The name sent Eve’s limbs into quivers. Sure enough, a tap sounded on the door. “Mama—“ “Go play outside, Myra. You and Em gather up some crickets if you’re so hungry.” The little girl shrugged her shoulders and fled out the backdoor. Eve stood up and smoothed her apron over her belly. She was thankful she was wearing her dark blue dress with the light pink flowers. It was her favorite. Something about it made her seem less puffy. She wiped at her hair, hoping she dispelled some of the dust. Finally, she thrust up her chest with as much dignity she could manage and opened the door. “Derek,” she hissed. “Eve. How are you?” The man removed his cap and held it over his heart. Dirt stained his fingernails and the collar of his shirt. His entirety consisted of one color: tan. His sand-colored hair flowed into his cream complexion which absorbed his whitewashed clothes. The only thing that stood out from his monotone appearance were his green eyes. They seemed to contain the world, the life among the sands. “I told you not to come here. Jack will kill you.” “Jack’s at the bar, and I had to see you.” His arms dropped to his side, and he clenched his hat in his right hand. He always played with his hat when he was nervous; it was his worry stone. “What do you want?” “It’s been about eight months since I seen you last. I figured maybe…” He nodded to her stomach. She crossed her arms. “Nope.” “I just wanted to see it. I know it’s better for the both of you if it didn’t


look like me, but…I just wanted to see.” Her heart squeezed for him. She reached forward, took his hand, and moved it to her bulge. The baby kicked. It ceased being a miracle to her and was now more of a nuisance. The kid was always kicking. But she gave this to Derek. She missed him, but she couldn’t admit it. “It’s a fighter. It’s got that from you.” She kept her hand over top of his. “Naw. That’s something he gets from you.” His hand slid off of her and went straight to his hat. “Arno! You mangy pole cat! I thought I told you to blow town or I’d blow your head off.” Derek whirled around, and Eve saw her husband coming up the drive. “I was just—“ “You was just nothing.
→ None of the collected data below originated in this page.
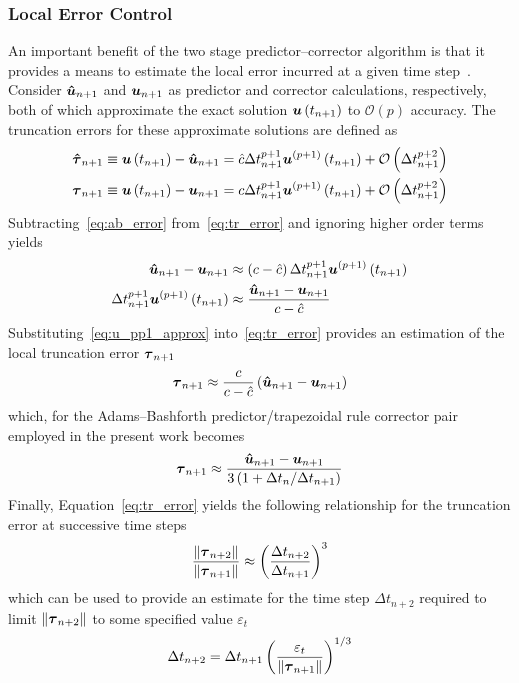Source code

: \subsubsection*{Local Error Control}
An important benefit of the two stage predictor--corrector algorithm is that it provides a means to estimate the local error incurred at a given time step~\cite{iserles_numerical_analysis}.  Consider ${\boldsymbol{\hat{u}}}_{n+1}$ and ${\boldsymbol{u}}_{n+1}$ as predictor and corrector calculations, respectively, both of which approximate the exact solution ${\boldsymbol{u}}\left(t_{n+1}\right)$ to $\mathcal{O}(p)$ accuracy.  The truncation errors for these approximate solutions are defined as
\begin{align}
  \label{eq:ab_error}
  {\boldsymbol{\hat{\tau}}}_{n+1} &\equiv {\boldsymbol{u}}\left(t_{n+1}\right) - {\boldsymbol{\hat{u}}}_{n+1} = \hat{c} \Delta t_{n+1}^{p+1} {\boldsymbol{u}}^{(p+1)}\left(t_{n+1}\right) + \mathcal{O}\left(\Delta t_{n+1}^{p+2}\right) \\
  \label{eq:tr_error}
  {\boldsymbol{\tau}}_{n+1} &\equiv {\boldsymbol{u}}\left(t_{n+1}\right) - {\boldsymbol{u}}_{n+1} = c \Delta t_{n+1}^{p+1} {\boldsymbol{u}}^{(p+1)}\left(t_{n+1}\right) + \mathcal{O}\left(\Delta t_{n+1}^{p+2}\right)
\end{align}
Subtracting~\eqref{eq:ab_error} from~\eqref{eq:tr_error} and ignoring higher order terms yields
\begin{align}
  \nonumber
   {\boldsymbol{\hat{u}}}_{n+1} - {\boldsymbol{u}}_{n+1} &\approx \left(c - \hat{c}\right)\Delta t_{n+1}^{p+1} {\boldsymbol{u}}^{(p+1)}\left(t_{n+1}\right) \\
   \label{eq:u_pp1_approx}
   \Delta t_{n+1}^{p+1} {\boldsymbol{u}}^{(p+1)}\left(t_{n+1}\right) &\approx \frac{{\boldsymbol{\hat{u}}}_{n+1} - {\boldsymbol{u}}_{n+1}}{c - \hat{c}}
\end{align}
Substituting~\eqref{eq:u_pp1_approx} into~\eqref{eq:tr_error} provides an estimation of the local truncation error ${\boldsymbol{\tau}}_{n+1}$
\begin{equation}
  \label{eq:u_np1_error}
  {\boldsymbol{\tau}}_{n+1} \approx \frac{c}{c - \hat{c}}\left({\boldsymbol{\hat{u}}}_{n+1} - {\boldsymbol{u}}_{n+1}\right)
\end{equation}
which, for the Adams--Bashforth predictor/trapezoidal rule corrector pair employed in the present work  becomes
\begin{equation}
  \label{eq:u_np1_ab_tr_error}
  {\boldsymbol{\tau}}_{n+1} \approx \frac{{\boldsymbol{\hat{u}}}_{n+1} - {\boldsymbol{u}}_{n+1}}{3\left(1 + \Delta t_n/\Delta t_{n+1}\right)}
\end{equation}
Finally, Equation~\eqref{eq:tr_error} yields the following relationship for the truncation error at successive time steps
\begin{equation}
  \label{eq:tau_np2_ratio}
  \frac{\|{\boldsymbol{\tau}}_{n+2}\|}{\|{\boldsymbol{\tau}}_{n+1}\|} \approx \left(\frac{\Delta t_{n+2}}{\Delta t_{n+1}}\right)^{3}
\end{equation}
which can be used to provide an estimate for the time step $\Delta t_{n+2}$ required to limit $\|{\boldsymbol{\tau}}_{n+2}\|$ to some specified value $\varepsilon_t$
\begin{equation}
  \label{eq:dt_comp}
  \Delta t_{n+2} = \Delta t_{n+1} \left(\frac{\varepsilon_t}{\| {\boldsymbol{\tau}}_{n+1}\|}\right)^{1/3}
\end{equation}

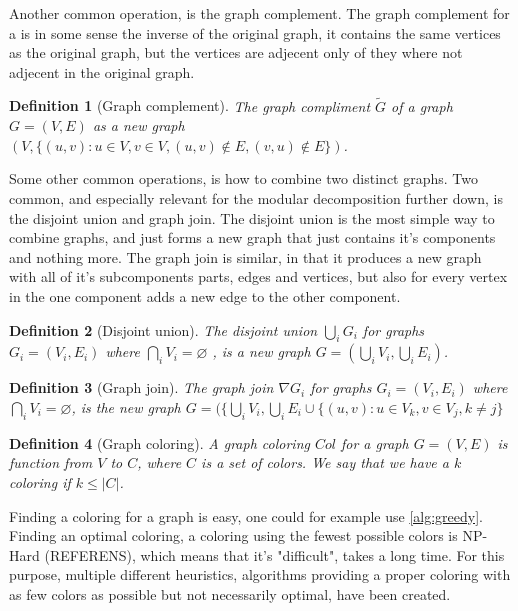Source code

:\documentclass{amsart}
\newtheorem{definition}{Definition}[section]
\begin{document}
Another common operation, is the graph complement. The graph complement for a
is in some sense the inverse of the original graph, it contains the same
vertices as the original graph, but the vertices are adjecent only of they where
not adjecent in the original graph.

\begin{definition}[Graph complement]
    The graph compliment $\widetilde{G}$ of a graph $G = (V,E)$ as a new graph 
    $(V,\{ (u,v) : u \in V,v \in V, (u,v) \notin E,(v,u) \notin E\})$.
\end{definition}

Some other common operations, is how to combine two distinct graphs. Two common,
and especially relevant for the modular decomposition further down, is the
disjoint union and graph join. The disjoint union is the most simple way to
combine graphs, and just forms a new graph that just contains it's components
and nothing more. 
The graph join is similar, in that it produces a new graph with all of it's
subcomponents parts, edges and vertices, but also for every vertex in the one
component adds a new edge to the other component.

\begin{definition}[Disjoint union]
    The disjoint union $\bigcup_i G_i$ for graphs $G_i = (V_i,E_i)$ where 
    $\bigcap_i V_i = \varnothing $ , is a new graph
    $G = \left( \bigcup_i V_i,\bigcup_i E_i \right)$.
\end{definition}

\begin{definition}[Graph join]
    The graph join $\nabla G_i$ for graphs $G_i = (V_i,E_i)$ where 
    $\bigcap_i V_i = \varnothing$, is the new graph $G = (\{\bigcup_i V_i,
    \bigcup_i E_i \cup \{(u,v) : u \in V_k, v \in V_j, k \neq j \}$
\end{definition}


\begin{definition}[Graph coloring]
    A graph coloring $Col$ for a graph $G = (V,E)$
    is function from $V$ to $C$, where $C$ is a set of colors. We say that 
    we have a $k$ coloring if $k \leq |C|$.
\end{definition}

Finding a coloring for a graph is easy, one could for example use 
\autoref{alg:greedy}. Finding an optimal coloring, a coloring using the fewest
possible colors is NP-Hard (REFERENS), which means that it's "difficult", takes
a long time. For this purpose, multiple different heuristics, algorithms
providing a proper coloring with as few colors as possible but not necessarily
optimal, have been created.
\end{document}
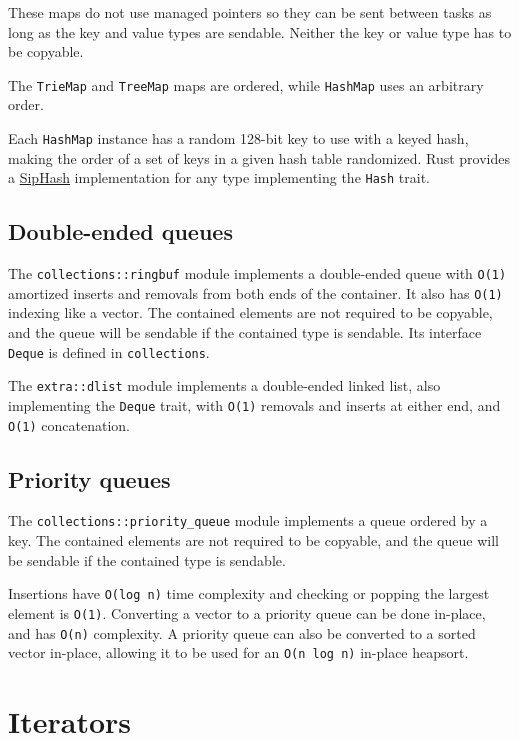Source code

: \documentclass[]{article}
\begin{document}
These maps do not use managed pointers so they can be sent between tasks
as long as the key and value types are sendable. Neither the key or
value type has to be copyable.

The \texttt{TrieMap} and \texttt{TreeMap} maps are ordered, while
\texttt{HashMap} uses an arbitrary order.

Each \texttt{HashMap} instance has a random 128-bit key to use with a
keyed hash, making the order of a set of keys in a given hash table
randomized. Rust provides a \href{https://131002.net/siphash/}{SipHash}
implementation for any type implementing the \texttt{Hash} trait.

\subsection{Double-ended queues}\label{double-ended-queues}

The \texttt{collections::ringbuf} module implements a double-ended queue
with \texttt{O(1)} amortized inserts and removals from both ends of the
container. It also has \texttt{O(1)} indexing like a vector. The
contained elements are not required to be copyable, and the queue will
be sendable if the contained type is sendable. Its interface
\texttt{Deque} is defined in \texttt{collections}.

The \texttt{extra::dlist} module implements a double-ended linked list,
also implementing the \texttt{Deque} trait, with \texttt{O(1)} removals
and inserts at either end, and \texttt{O(1)} concatenation.

\subsection{Priority queues}\label{priority-queues}

The \texttt{collections::priority\_queue} module implements a queue
ordered by a key. The contained elements are not required to be
copyable, and the queue will be sendable if the contained type is
sendable.

Insertions have \texttt{O(log n)} time complexity and checking or
popping the largest element is \texttt{O(1)}. Converting a vector to a
priority queue can be done in-place, and has \texttt{O(n)} complexity. A
priority queue can also be converted to a sorted vector in-place,
allowing it to be used for an \texttt{O(n log n)} in-place heapsort.

\section{Iterators}\label{iterators}
\end{document}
You don’t go snooping around another man’s wife while he’s away. It ain’t Christian.” Jack grabbed Derek by the collar and jerked him out of the doorway. “Now git before I come back with a shotgun. I shot Duelly in the ass. Don’t think I won’t do the same to you.” Jack slammed the door shut. “What the hell were you doing?” Jack demanded. He tugged her toward her rocking chair. “I was just seeing if he needed anything. He might’ve needed something stitched up.” Eve let herself fall into her chair. “The guys know if they need you they gotta come through me first. I don’t like the thought of all these men lurking around, coming after what I got. You’re one in a million in these parts, and I’d kill any damn fool that’d dare try to mess with that.”
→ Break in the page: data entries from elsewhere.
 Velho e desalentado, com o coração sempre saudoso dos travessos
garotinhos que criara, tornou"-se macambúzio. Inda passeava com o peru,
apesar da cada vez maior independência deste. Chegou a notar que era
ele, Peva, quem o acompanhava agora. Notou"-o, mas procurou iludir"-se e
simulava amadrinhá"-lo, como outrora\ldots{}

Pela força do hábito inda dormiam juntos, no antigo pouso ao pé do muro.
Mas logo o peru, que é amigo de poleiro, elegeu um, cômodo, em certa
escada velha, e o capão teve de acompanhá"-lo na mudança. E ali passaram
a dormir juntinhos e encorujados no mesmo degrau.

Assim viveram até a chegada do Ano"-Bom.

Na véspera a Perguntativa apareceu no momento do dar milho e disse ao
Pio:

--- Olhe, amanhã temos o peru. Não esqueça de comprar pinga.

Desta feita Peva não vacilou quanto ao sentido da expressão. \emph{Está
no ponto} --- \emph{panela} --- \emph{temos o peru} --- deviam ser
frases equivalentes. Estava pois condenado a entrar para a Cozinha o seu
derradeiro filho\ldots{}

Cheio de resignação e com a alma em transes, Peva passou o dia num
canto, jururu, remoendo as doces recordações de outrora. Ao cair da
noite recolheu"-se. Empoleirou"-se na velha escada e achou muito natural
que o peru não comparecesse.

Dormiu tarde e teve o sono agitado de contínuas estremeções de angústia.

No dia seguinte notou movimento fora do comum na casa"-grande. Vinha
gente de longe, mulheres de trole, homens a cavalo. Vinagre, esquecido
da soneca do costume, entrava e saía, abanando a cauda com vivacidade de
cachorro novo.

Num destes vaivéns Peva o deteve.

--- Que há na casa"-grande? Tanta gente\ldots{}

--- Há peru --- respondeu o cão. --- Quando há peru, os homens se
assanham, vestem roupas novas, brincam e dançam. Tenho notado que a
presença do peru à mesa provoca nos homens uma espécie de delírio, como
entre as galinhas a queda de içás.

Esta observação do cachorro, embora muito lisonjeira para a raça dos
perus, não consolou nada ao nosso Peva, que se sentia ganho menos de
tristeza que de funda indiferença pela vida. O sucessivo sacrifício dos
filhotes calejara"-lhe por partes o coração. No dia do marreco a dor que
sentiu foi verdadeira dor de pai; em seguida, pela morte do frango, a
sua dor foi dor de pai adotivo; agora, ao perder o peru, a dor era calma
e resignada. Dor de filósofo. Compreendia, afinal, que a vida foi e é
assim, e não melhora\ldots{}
Eve continued to pet her stomach. “That’s why Hennessey left. Ole Paul and Minnie were playing around behind Dave’s back. If I was Dave, I’d have killed ‘em both. It ain’t right.” “Dave loves Minnie. I guess that makes him more forgiving.” “Makes him damn weak in my book. A jackass won’t defend what he’s got. It’s unappreciative or something. Anyway, I’m gonna tell you again. Don’t you entertain those ruffians while I’m away or the both of you’ll pay for it. Keep ‘em all out, and if they won’t listen to you, shotgun’s behind the bedroom door. You gotta defend what’s mine. That’s in the Bible somewhere.” He rubbed his beard and looked out the window. His eyes, brown as hers, twinkled in the light. “We got any beans ready?” She nodded. “I’d sure like some beans.” Eve got up from her chair and went for her garden, prepared to reap what she’d sown.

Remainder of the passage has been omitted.